Des tortures sur fond de trafic rejugées à Paris, après des soupçons de corruption de jurés
Lors du premier procès à Bobigny, le verdict avait fuité avant même d’être prononcé : six personnes accusées de tortures sur fond de trafic de cannabis, sont rejugées à partir de mardi à Paris, dans une affaire où planent des soupçons de corruption de jurés.
7 février 2019, à Bobigny, le procès des commanditaires d’un trafic de drogue, jugés pour la séquestration ultraviolente d’un convoyeur et d’un dealer qu’ils soupçonnaient d’avoir volé une cargaison de cannabis, s’achève.
La cour d’assises de Seine-Saint-Denis – composée de trois magistrats professionnels et six jurés citoyens tirés au sort – doit bientôt rendre son verdict. Mais, avant même qu’elle ne revienne dans la salle pour prononcer sa décision, le verdict circule déjà dans les rangs du public.
Trois des cinq principaux accusés sont acquittés. Les deux autres, les seuls à avoir reconnu leur implication, sont condamnés à 7 et 14 ans de prison.
« D’avoir le délibéré avant le retour de la cour, c’était hallucinant », se souvient Anne-Charlotte Mallet, avocate du convoyeur. Coups, brûlures: cet homme de 50 ans avait détaillé à la barre les trois jours de sévices subis en 2014 après la disparition de plus de 70 kilos d’herbe de cannabis qu’il ramenait d’Espagne.
Six accusés seront rejugés à partir de mardi et jusqu’au 19 juin par la cour d’assises de Paris, après l’appel formé par le parquet. Dans la foulée du verdict de Bobigny, une information judiciaire, toujours en cours, avait aussi été ouverte pour violation du secret des délibérés et corruption de jurés.

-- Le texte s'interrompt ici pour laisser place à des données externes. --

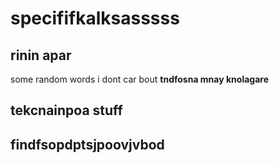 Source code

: # specififkalksasssss

## rinin apar
some random words i dont car bout
**tndfosna mnay knolagare**

## tekcnainpoa stuff 

## findfsopdptsjpoovjvbod












































































































































































































































































































































































































































































































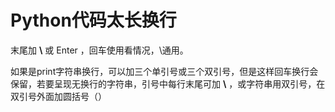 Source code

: # Python代码太长换行

末尾加 **\\** 或 Enter ，回车使用看情况，\通用。

如果是print字符串换行，可以加三个单引号或三个双引号，但是这样回车换行会保留，若要呈现无换行的字符串，引号中每行末尾可加 **\\** ，或字符串用双引号，在双引号外面加圆括号（） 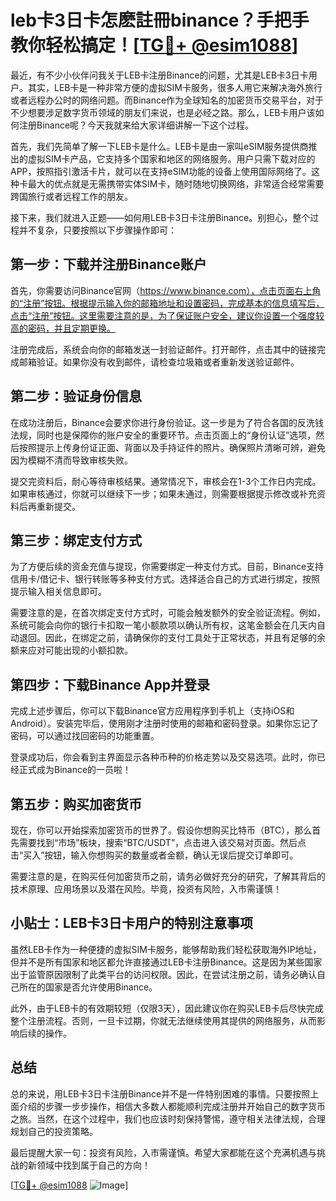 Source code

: # leb卡3日卡怎麽註冊binance？手把手教你轻松搞定！[[TG💪+ @esim1088](https://t.me/s/esim1088)]

最近，有不少小伙伴问我关于LEB卡注册Binance的问题，尤其是LEB卡3日卡用户。其实，LEB卡是一种非常方便的虚拟SIM卡服务，很多人用它来解决海外旅行或者远程办公时的网络问题。而Binance作为全球知名的加密货币交易平台，对于不少想要涉足数字货币领域的朋友们来说，也是必经之路。那么，LEB卡用户该如何注册Binance呢？今天我就来给大家详细讲解一下这个过程。

首先，我们先简单了解一下LEB卡是什么。LEB卡是由一家叫eSIM服务提供商推出的虚拟SIM卡产品，它支持多个国家和地区的网络服务。用户只需下载对应的APP，按照指引激活卡片，就可以在支持eSIM功能的设备上使用国际网络了。这种卡最大的优点就是无需携带实体SIM卡，随时随地切换网络，非常适合经常需要跨国旅行或者远程工作的朋友。

接下来，我们就进入正题——如何用LEB卡3日卡注册Binance。别担心，整个过程并不复杂，只要按照以下步骤操作即可：

## 第一步：下载并注册Binance账户

首先，你需要访问Binance官网（https://www.binance.com），点击页面右上角的“注册”按钮。根据提示输入你的邮箱地址和设置密码，完成基本的信息填写后，点击“注册”按钮。这里需要注意的是，为了保证账户安全，建议你设置一个强度较高的密码，并且定期更换。

注册完成后，系统会向你的邮箱发送一封验证邮件。打开邮件，点击其中的链接完成邮箱验证。如果你没有收到邮件，请检查垃圾箱或者重新发送验证邮件。

## 第二步：验证身份信息

在成功注册后，Binance会要求你进行身份验证。这一步是为了符合各国的反洗钱法规，同时也是保障你的账户安全的重要环节。点击页面上的“身份认证”选项，然后按照提示上传身份证正面、背面以及手持证件的照片。确保照片清晰可辨，避免因为模糊不清而导致审核失败。

提交完资料后，耐心等待审核结果。通常情况下，审核会在1-3个工作日内完成。如果审核通过，你就可以继续下一步；如果未通过，则需要根据提示修改或补充资料后再重新提交。

## 第三步：绑定支付方式

为了方便后续的资金充值与提现，你需要绑定一种支付方式。目前，Binance支持信用卡/借记卡、银行转账等多种支付方式。选择适合自己的方式进行绑定，按照提示输入相关信息即可。

需要注意的是，在首次绑定支付方式时，可能会触发额外的安全验证流程。例如，系统可能会向你的银行卡扣取一笔小额款项以确认所有权，这笔金额会在几天内自动退回。因此，在绑定之前，请确保你的支付工具处于正常状态，并且有足够的余额来应对可能出现的小额扣款。

## 第四步：下载Binance App并登录

完成上述步骤后，你可以下载Binance官方应用程序到手机上（支持iOS和Android）。安装完毕后，使用刚才注册时使用的邮箱和密码登录。如果你忘记了密码，可以通过找回密码的功能重置。

登录成功后，你会看到主界面显示各种币种的价格走势以及交易选项。此时，你已经正式成为Binance的一员啦！

## 第五步：购买加密货币

现在，你可以开始探索加密货币的世界了。假设你想购买比特币（BTC），那么首先需要找到“市场”板块，搜索“BTC/USDT”，点击进入该交易对页面。然后点击“买入”按钮，输入你想购买的数量或者金额，确认无误后提交订单即可。

需要注意的是，在购买任何加密货币之前，请务必做好充分的研究，了解其背后的技术原理、应用场景以及潜在风险。毕竟，投资有风险，入市需谨慎！

## 小贴士：LEB卡3日卡用户的特别注意事项

虽然LEB卡作为一种便捷的虚拟SIM卡服务，能够帮助我们轻松获取海外IP地址，但并不是所有国家和地区都允许直接通过LEB卡注册Binance。这是因为某些国家出于监管原因限制了此类平台的访问权限。因此，在尝试注册之前，请务必确认自己所在的国家是否允许使用Binance。

此外，由于LEB卡的有效期较短（仅限3天），因此建议你在购买LEB卡后尽快完成整个注册流程。否则，一旦卡过期，你就无法继续使用其提供的网络服务，从而影响后续的操作。

## 总结

总的来说，用LEB卡3日卡注册Binance并不是一件特别困难的事情。只要按照上面介绍的步骤一步步操作，相信大多数人都能顺利完成注册并开始自己的数字货币之旅。当然，在这个过程中，我们也应该时刻保持警惕，遵守相关法律法规，合理规划自己的投资策略。

最后提醒大家一句：投资有风险，入市需谨慎。希望大家都能在这个充满机遇与挑战的新领域中找到属于自己的方向！

[[TG💪+ @esim1088](https://t.me/s/esim1088) ![Image](https://i.postimg.cc/4NQfJmqS/Snipaste-2025-05-13-00-14-12.png)]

Cet été, trois hommes ont été mis en examen dans cette affaire. L’un, qui était juré au procès, pour « violation du secret des délibérés ». Les deux autres pour « acte d’intimidation envers un juré afin d’obtenir une décision favorable, association de malfaiteurs et recel de violation du secret de l’instruction ». D’abord placés tous deux en détention provisoire, l’un est depuis le confinement sous contrôle judiciaire, explique le parquet de Bobigny.
Mardi, Me Mallet demandera que le procès se tienne à huis clos, comme elle l’avait fait en première instance mais sans l’obtenir, pour éviter les risques « de pressions et d’intimidations ».
Huis clos ou non, Me Chloé Arnoux, dont le client avait été acquitté en première instance, espère elle aussi un procès « serein », où le volet corruption de jurés, « l’affaire dans l’affaire », « ne vienne pas polluer la faiblesse des éléments à charge contre mon client ».